> **What to do**
Set down a faithful copy of every record below, with no images.

--- START ---

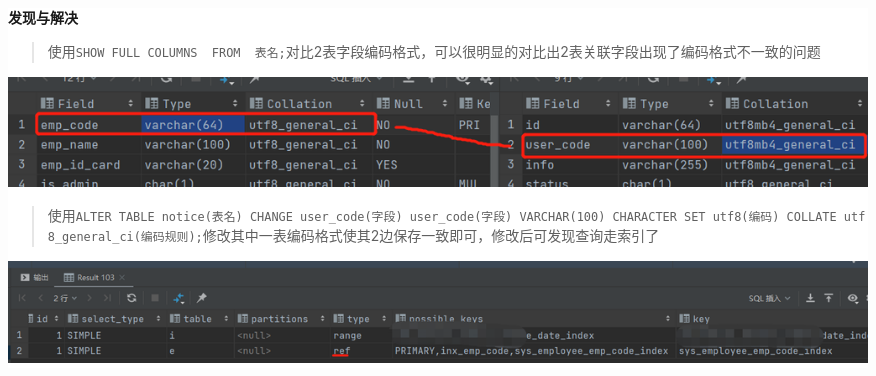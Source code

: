 **发现与解决**

> 使用`SHOW FULL COLUMNS  FROM  表名;`对比2表字段编码格式，可以很明显的对比出2表关联字段出现了编码格式不一致的问题

![image-20210929130710596](./images/image-20210929130710596.png)

> 使用`ALTER TABLE notice(表名) CHANGE user_code(字段) user_code(字段) VARCHAR(100) CHARACTER SET utf8(编码) COLLATE utf8_general_ci(编码规则);`修改其中一表编码格式使其2边保存一致即可，修改后可发现查询走索引了

![image-20210929130954339](./images/image-20210929130954339.png)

--- END ---

> **Result for this task**
Source code

: **发现与解决**

> 使用`SHOW FULL COLUMNS  FROM  表名;`对比2表字段编码格式，可以很明显的对比出2表关联字段出现了编码格式不一致的问题

![image-20210929130710596](./images/image-20210929130710596.png)

> 使用`ALTER TABLE notice(表名) CHANGE user_code(字段) user_code(字段) VARCHAR(100) CHARACTER SET utf8(编码) COLLATE utf8_general_ci(编码规则);`修改其中一表编码格式使其2边保存一致即可，修改后可发现查询走索引了

![image-20210929130954339](./images/image-20210929130954339.png)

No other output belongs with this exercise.